## What you will do
How many lines below contain the word "waits"? Reply solely with the number.
☆ ☆ ☆ ☆ ☆ ☆ ☆
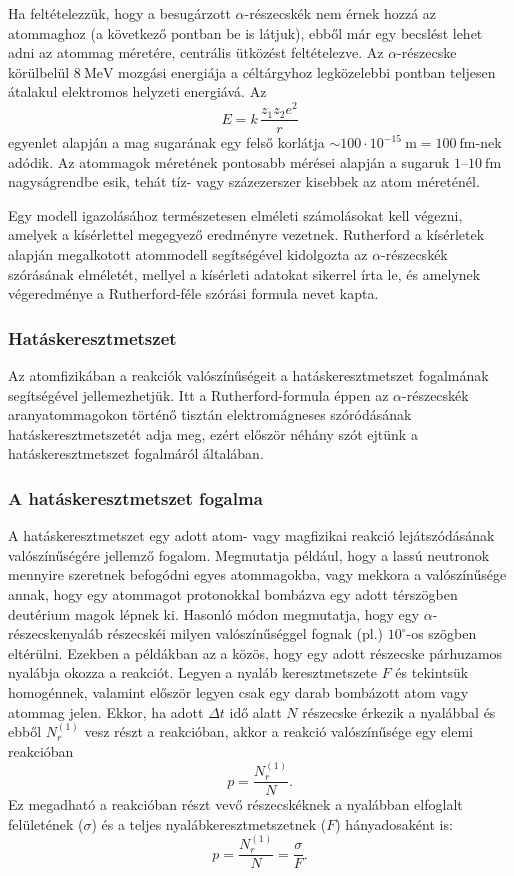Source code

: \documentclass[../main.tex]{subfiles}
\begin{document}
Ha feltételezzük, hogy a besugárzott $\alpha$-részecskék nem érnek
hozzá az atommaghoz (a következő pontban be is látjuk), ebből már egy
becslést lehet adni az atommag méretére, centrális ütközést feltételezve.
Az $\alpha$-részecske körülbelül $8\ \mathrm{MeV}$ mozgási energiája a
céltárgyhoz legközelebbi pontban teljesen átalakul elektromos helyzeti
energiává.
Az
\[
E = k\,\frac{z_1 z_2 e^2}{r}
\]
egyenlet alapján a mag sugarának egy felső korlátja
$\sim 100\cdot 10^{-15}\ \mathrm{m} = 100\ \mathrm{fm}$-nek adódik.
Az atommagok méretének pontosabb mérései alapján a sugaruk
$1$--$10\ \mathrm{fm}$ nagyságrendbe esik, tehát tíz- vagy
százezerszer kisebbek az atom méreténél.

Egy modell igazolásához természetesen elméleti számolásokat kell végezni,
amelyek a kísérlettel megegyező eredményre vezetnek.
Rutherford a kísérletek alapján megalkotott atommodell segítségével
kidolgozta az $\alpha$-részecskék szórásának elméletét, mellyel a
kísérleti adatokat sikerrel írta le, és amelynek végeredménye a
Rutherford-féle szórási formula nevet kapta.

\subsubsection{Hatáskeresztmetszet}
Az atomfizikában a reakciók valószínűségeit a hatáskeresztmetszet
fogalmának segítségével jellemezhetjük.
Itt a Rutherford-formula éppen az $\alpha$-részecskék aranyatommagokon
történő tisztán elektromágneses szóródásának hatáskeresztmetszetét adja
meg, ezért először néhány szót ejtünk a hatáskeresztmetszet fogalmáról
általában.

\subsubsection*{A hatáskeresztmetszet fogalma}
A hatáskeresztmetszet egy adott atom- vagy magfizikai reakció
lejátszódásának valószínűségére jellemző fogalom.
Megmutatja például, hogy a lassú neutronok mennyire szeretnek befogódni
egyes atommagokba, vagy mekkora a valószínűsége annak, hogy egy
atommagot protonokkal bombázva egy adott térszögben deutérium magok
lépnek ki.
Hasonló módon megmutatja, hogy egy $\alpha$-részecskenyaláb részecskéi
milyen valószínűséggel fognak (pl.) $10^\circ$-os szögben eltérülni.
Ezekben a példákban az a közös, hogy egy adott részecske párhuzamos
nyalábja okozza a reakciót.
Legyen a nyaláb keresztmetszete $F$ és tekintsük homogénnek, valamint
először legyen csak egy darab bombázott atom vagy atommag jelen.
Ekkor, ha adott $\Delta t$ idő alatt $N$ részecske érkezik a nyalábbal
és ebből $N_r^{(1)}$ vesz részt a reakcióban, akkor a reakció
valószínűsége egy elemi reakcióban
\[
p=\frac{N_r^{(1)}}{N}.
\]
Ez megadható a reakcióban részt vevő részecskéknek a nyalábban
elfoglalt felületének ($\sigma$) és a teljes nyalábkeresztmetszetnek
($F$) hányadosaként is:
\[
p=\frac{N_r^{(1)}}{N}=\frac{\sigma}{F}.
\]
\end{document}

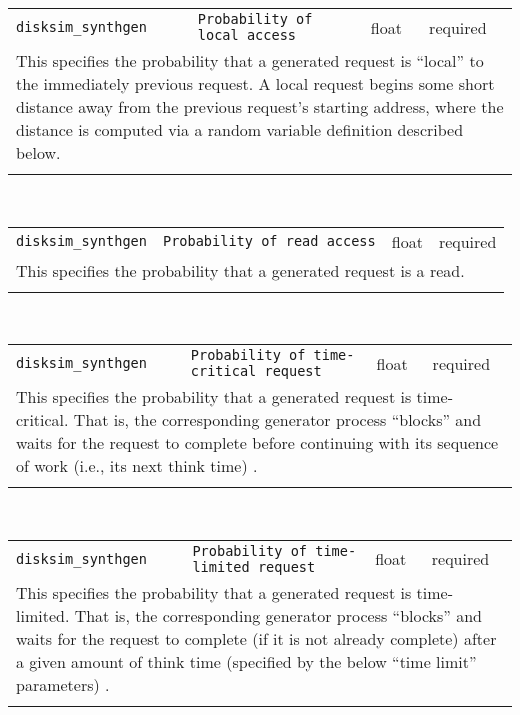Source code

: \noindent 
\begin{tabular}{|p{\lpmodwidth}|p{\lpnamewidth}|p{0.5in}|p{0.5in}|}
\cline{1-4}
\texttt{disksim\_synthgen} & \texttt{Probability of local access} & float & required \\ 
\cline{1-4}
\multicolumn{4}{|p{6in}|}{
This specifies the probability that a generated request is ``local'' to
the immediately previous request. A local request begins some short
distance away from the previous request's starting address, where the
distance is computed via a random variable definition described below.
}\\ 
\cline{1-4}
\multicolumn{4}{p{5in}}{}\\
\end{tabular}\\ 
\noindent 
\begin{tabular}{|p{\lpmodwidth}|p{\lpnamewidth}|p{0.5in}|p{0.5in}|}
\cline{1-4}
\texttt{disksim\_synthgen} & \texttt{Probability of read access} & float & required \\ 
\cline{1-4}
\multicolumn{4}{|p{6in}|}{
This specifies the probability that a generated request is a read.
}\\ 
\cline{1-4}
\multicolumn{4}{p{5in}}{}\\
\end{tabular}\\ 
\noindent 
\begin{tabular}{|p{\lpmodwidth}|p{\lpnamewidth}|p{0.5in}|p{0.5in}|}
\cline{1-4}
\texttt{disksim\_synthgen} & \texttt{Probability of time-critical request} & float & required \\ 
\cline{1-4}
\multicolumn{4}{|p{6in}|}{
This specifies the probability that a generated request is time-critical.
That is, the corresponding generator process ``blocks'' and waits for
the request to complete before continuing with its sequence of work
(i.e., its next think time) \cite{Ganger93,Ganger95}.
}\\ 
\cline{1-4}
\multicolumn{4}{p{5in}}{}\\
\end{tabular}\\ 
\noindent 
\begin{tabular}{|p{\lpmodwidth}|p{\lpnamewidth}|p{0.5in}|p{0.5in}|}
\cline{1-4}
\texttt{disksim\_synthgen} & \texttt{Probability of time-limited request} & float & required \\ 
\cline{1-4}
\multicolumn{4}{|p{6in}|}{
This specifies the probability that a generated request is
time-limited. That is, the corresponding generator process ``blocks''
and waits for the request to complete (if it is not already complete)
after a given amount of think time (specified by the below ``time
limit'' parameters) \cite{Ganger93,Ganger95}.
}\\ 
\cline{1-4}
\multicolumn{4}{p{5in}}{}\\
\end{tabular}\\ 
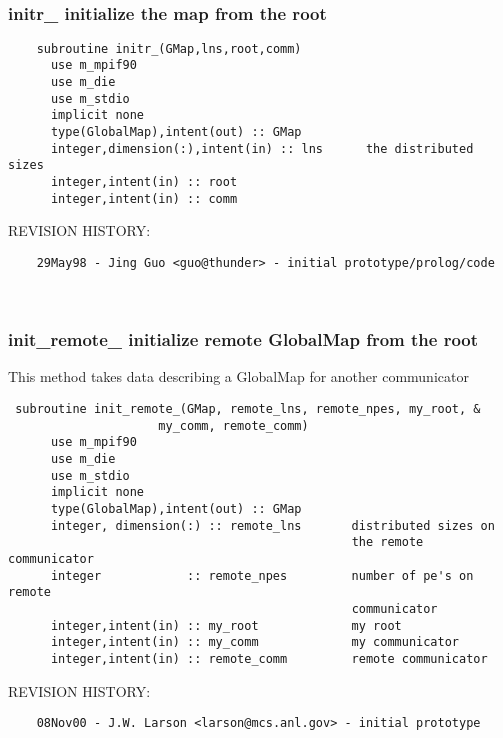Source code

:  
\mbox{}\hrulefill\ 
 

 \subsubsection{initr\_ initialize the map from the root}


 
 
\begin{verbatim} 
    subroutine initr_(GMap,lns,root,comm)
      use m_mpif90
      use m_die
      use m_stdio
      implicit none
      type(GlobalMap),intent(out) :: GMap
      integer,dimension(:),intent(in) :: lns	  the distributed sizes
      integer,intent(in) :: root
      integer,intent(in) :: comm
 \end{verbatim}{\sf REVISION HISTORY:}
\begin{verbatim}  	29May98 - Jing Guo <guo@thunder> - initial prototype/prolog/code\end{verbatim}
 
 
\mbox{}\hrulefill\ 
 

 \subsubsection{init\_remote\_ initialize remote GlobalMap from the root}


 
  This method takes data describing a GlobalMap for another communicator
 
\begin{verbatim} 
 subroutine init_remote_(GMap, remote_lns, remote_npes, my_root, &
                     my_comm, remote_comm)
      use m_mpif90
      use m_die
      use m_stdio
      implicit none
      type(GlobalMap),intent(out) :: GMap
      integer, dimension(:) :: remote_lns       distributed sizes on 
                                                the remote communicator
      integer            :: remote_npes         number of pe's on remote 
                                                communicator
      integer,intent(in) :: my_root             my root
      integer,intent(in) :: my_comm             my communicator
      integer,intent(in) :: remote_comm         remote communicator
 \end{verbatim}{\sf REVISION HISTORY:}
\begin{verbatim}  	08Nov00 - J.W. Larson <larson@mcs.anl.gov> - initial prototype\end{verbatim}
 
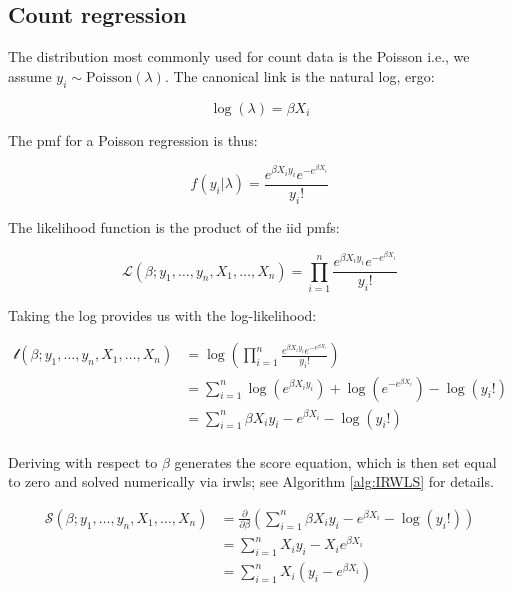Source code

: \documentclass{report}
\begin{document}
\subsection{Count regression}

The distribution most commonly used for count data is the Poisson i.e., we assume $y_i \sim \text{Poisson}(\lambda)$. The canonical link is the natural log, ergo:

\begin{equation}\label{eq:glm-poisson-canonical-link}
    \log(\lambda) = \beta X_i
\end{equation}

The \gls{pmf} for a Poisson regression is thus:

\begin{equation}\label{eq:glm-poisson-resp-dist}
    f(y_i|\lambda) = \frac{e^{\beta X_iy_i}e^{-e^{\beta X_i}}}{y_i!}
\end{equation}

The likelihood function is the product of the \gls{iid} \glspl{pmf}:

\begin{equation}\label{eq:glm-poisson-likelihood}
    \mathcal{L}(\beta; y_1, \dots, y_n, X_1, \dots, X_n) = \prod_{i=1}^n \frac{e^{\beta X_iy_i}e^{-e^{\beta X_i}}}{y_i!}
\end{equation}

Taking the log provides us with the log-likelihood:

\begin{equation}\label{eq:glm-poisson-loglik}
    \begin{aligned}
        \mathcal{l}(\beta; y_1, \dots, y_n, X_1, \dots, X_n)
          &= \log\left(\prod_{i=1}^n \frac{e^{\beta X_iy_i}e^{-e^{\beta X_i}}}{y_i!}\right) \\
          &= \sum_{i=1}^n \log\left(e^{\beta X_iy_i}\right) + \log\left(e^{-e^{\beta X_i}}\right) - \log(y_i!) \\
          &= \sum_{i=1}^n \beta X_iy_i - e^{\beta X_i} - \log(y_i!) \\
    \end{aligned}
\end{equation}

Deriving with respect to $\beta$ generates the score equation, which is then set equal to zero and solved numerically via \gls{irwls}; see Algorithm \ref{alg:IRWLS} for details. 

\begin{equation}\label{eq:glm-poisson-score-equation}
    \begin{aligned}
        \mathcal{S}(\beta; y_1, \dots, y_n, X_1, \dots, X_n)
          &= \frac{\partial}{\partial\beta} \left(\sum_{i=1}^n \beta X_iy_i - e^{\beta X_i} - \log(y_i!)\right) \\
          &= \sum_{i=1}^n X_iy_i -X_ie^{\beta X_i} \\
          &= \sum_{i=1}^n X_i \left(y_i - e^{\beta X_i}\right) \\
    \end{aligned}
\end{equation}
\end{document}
☆ ☆ ☆ ☆ ☆ ☆ ☆
## Worked solution
2